A Very Official Poetry Festival
Why Not Abolish Market Street?
The Continuing Destruction of San Francisco
In Praise of Live Music
Bad Painting, Fair Hamlet
The Glass Menagerie
Richard Nixon and Bertrand Russell
Thanksgiving in Yosemite

 

 


 

A Very Official Poetry Festival


Just back from the first National Poetry Festival in Washington last week. I wonder what it accomplished?

Of course, it is nice that the government, as a matter of policy, is now taking notice of the arts, and a large number of school kids now get a chance to see a substantial number of contemporary Shelleys plain, but unlike the ones we stage here it didn’t seem much of a spontaneous expression of the city of Washington.

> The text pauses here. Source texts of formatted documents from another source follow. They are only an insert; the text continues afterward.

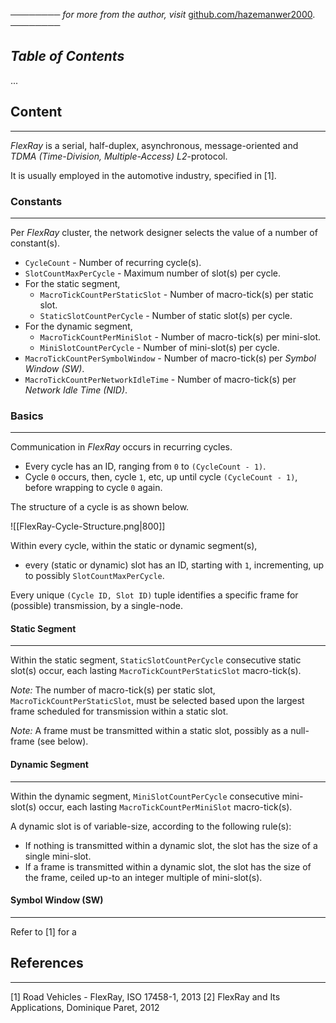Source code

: ──────── *for more from the author, visit* [github.com/hazemanwer2000](https://github.com/hazemanwer2000). ────────
## *Table of Contents*
...
## Content
---
*FlexRay* is a serial, half-duplex, asynchronous, message-oriented and *TDMA (Time-Division, Multiple-Access)* *L2*-protocol.

It is usually employed in the automotive industry, specified in [1].
### Constants
---
Per *FlexRay* cluster, the network designer selects the value of a number of constant(s).

* `CycleCount` - Number of recurring cycle(s).
* `SlotCountMaxPerCycle` - Maximum number of slot(s) per cycle.
* For the static segment,
	* `MacroTickCountPerStaticSlot` - Number of macro-tick(s) per static slot.
	* `StaticSlotCountPerCycle` - Number of static slot(s) per cycle.
* For the dynamic segment,
	* `MacroTickCountPerMiniSlot` - Number of macro-tick(s) per mini-slot.
	* `MiniSlotCountPerCycle` - Number of mini-slot(s) per cycle.
* `MacroTickCountPerSymbolWindow` - Number of macro-tick(s) per *Symbol Window (SW)*.
* `MacroTickCountPerNetworkIdleTime` - Number of macro-tick(s) per *Network Idle Time (NID)*.
### Basics
---
Communication in *FlexRay* occurs in recurring cycles.
* Every cycle has an ID, ranging from `0` to `(CycleCount - 1)`.
* Cycle `0` occurs, then, cycle `1`, etc, up until cycle `(CycleCount - 1)`, before wrapping to cycle `0` again.

The structure of a cycle is as shown below.

![[FlexRay-Cycle-Structure.png|800]]

Within every cycle, within the static or dynamic segment(s),
* every (static or dynamic) slot has an ID, starting with `1`, incrementing, up to possibly `SlotCountMaxPerCycle`.

Every unique `(Cycle ID, Slot ID)` tuple identifies a specific frame for (possible) transmission, by a single-node.
#### Static Segment
---
Within the static segment, `StaticSlotCountPerCycle` consecutive static slot(s) occur, each lasting `MacroTickCountPerStaticSlot` macro-tick(s).

*Note:* The number of macro-tick(s) per static slot, `MacroTickCountPerStaticSlot`, must be selected based upon the largest frame scheduled for transmission within a static slot.

*Note:* A frame must be transmitted within a static slot, possibly as a null-frame (see below).
#### Dynamic Segment
---
Within the dynamic segment, `MiniSlotCountPerCycle` consecutive mini-slot(s) occur, each lasting `MacroTickCountPerMiniSlot` macro-tick(s).

A dynamic slot is of variable-size, according to the following rule(s):
* If nothing is transmitted within a dynamic slot, the slot has the size of a single mini-slot.
* If a frame is transmitted within a dynamic slot, the slot has the size of the frame, ceiled up-to an integer multiple of mini-slot(s).
#### Symbol Window (SW)
---
Refer to [1] for a 
## References
---
[1] Road Vehicles - FlexRay, ISO 17458-1, 2013
[2] FlexRay and Its Applications, Dominique Paret, 2012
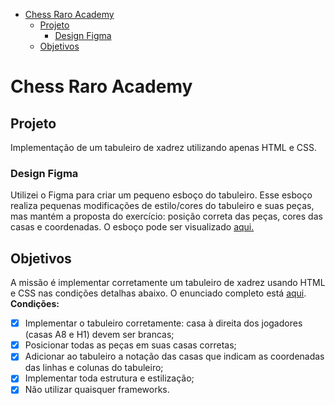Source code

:- [Chess Raro Academy](#chess-raro-academy)
  - [Projeto](#projeto)
    - [Design Figma](#design-figma)
  - [Objetivos](#objetivos)

# Chess Raro Academy

## Projeto

Implementação de um tabuleiro de xadrez utilizando apenas HTML e CSS.

### Design Figma

Utilizei o Figma para criar um pequeno esboço do tabuleiro. Esse esboço realiza pequenas modificações de estilo/cores do tabuleiro e suas peças, mas mantém a proposta do exercício: posição correta das peças, cores das casas e coordenadas.
O esboço pode ser visualizado [aqui.](https://www.figma.com/file/HuWUscgfDvOJGwPnptskgy/Xadrez-Raro?node-id=603-896&t=xRLInWsOvmC9OCR4-0)

## Objetivos

A missão é implementar corretamente um tabuleiro de xadrez usando HTML e CSS nas condições detalhas abaixo. O enunciado completo está [aqui](/.gitlab/enunciado.md).
**Condições:**

- [x] Implementar o tabuleiro corretamente: casa à direita dos jogadores (casas A8 e H1) devem ser brancas;
- [x] Posicionar todas as peças em suas casas corretas;
- [x] Adicionar ao tabuleiro a notação das casas que indicam as coordenadas das linhas e colunas do tabuleiro;
- [x] Implementar toda estrutura e estilização;
- [x] Não utilizar quaisquer frameworks.
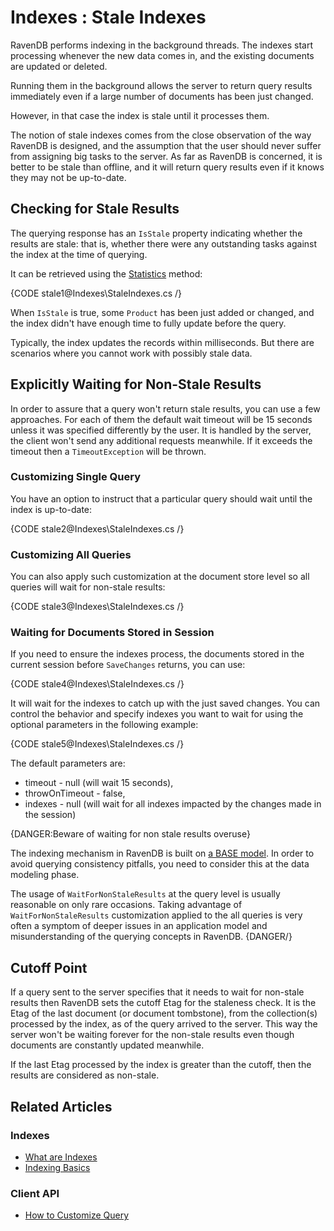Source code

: # Indexes : Stale Indexes

RavenDB performs indexing in the background threads. The indexes start processing whenever the new data comes in, and the existing documents are updated or deleted.

Running them in the background allows the server to return query results immediately even if a large number of documents has been just changed.

However, in that case the index is stale until it processes them. 

The notion of stale indexes comes from the close observation of the way RavenDB is designed, and the assumption that the user should never suffer from assigning big tasks to
the server. As far as RavenDB is concerned, it is better to be stale than offline, and it will return query results even if it knows they may not be up-to-date.

## Checking for Stale Results

The querying response has an `IsStale` property indicating whether the results are stale: that is, whether there were any outstanding tasks against the index at the time of querying.

It can be retrieved using the [Statistics](../client-api/session/querying/how-to-get-query-statistics) method:

{CODE stale1@Indexes\StaleIndexes.cs /}

When `IsStale` is true, some `Product` has been just added or changed, and the index didn't have enough time to fully update before the query.

Typically, the index updates the records within milliseconds. But there are scenarios where you cannot work with possibly stale data.

## Explicitly Waiting for Non-Stale Results

In order to assure that a query won't return stale results, you can use a few approaches. For each of them the default wait timeout will be 15 seconds unless it was specified
differently by the user. It is handled by the server, the client won't send any additional requests meanwhile. If it exceeds the timeout then a `TimeoutException` will be thrown.

### Customizing Single Query

You have an option to instruct that a particular query should wait until the index is up-to-date:

{CODE stale2@Indexes\StaleIndexes.cs /}

### Customizing All Queries

You can also apply such customization at the document store level so all queries will wait for non-stale results:

{CODE stale3@Indexes\StaleIndexes.cs /}

### Waiting for Documents Stored in Session

If you need to ensure the indexes process, the documents stored in the current session before `SaveChanges` returns, you can use:

{CODE stale4@Indexes\StaleIndexes.cs /}

It will wait for the indexes to catch up with the just saved changes. You can control the behavior and specify indexes you want to wait for using the optional 
parameters in the following example:

{CODE stale5@Indexes\StaleIndexes.cs /}

The default parameters are:

  - timeout - null (will wait 15 seconds),
  - throwOnTimeout - false,
  - indexes - null (will wait for all indexes impacted by the changes made in the session)
  
{DANGER:Beware of waiting for non stale results overuse}

The indexing mechanism in RavenDB is built on [a BASE model](../client-api/faq/transaction-support#base-for-query-operations). 
In order to avoid querying consistency pitfalls, you need to consider this at the data modeling phase.

The usage of `WaitForNonStaleResults` at the query level is usually reasonable on only rare occasions. 
Taking advantage of `WaitForNonStaleResults` customization applied to the all queries is very often a symptom of deeper issues in an application model and 
misunderstanding of the querying concepts in RavenDB. 
{DANGER/}


## Cutoff Point

If a query sent to the server specifies that it needs to wait for non-stale results then RavenDB sets the cutoff Etag for the staleness check.
It is the Etag of the last document (or document tombstone), from the collection(s) processed by the index, as of the query arrived to the server.
This way the server won't be waiting forever for the non-stale results even though documents are constantly updated meanwhile.

If the last Etag processed by the index is greater than the cutoff, then the results are considered as non-stale.

## Related Articles

### Indexes

- [What are Indexes](../indexes/what-are-indexes)
- [Indexing Basics](../indexes/indexing-basics)

### Client API

- [How to Customize Query](../client-api/session/querying/how-to-customize-query)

I thought our last Poetry Festival at the San Francisco Museum had some dreadful spots. Sometimes it gave the impression of Winnemucca trying to be Las Vegas. Nevertheless, it had a widely representative collection of poets and a series of capacity audiences, full of interest in what was going on.

The Washington thing was pretty official. The list was carefully picked for maximum respectability (not too easy a thing to do amongst poets) and was dominated by the now late-middle-aged, self-styled Reactionary Generation. Needless to say there were no Beats present, but they were everywhere in the talks.

These good gray professor poets seem to be terrified of the trick-or-treat antics of three quite harmless and rather ingratiating and ingenuous young men. Or is it that either Ginsberg or Ferlinghetti alone outsell all of them put together?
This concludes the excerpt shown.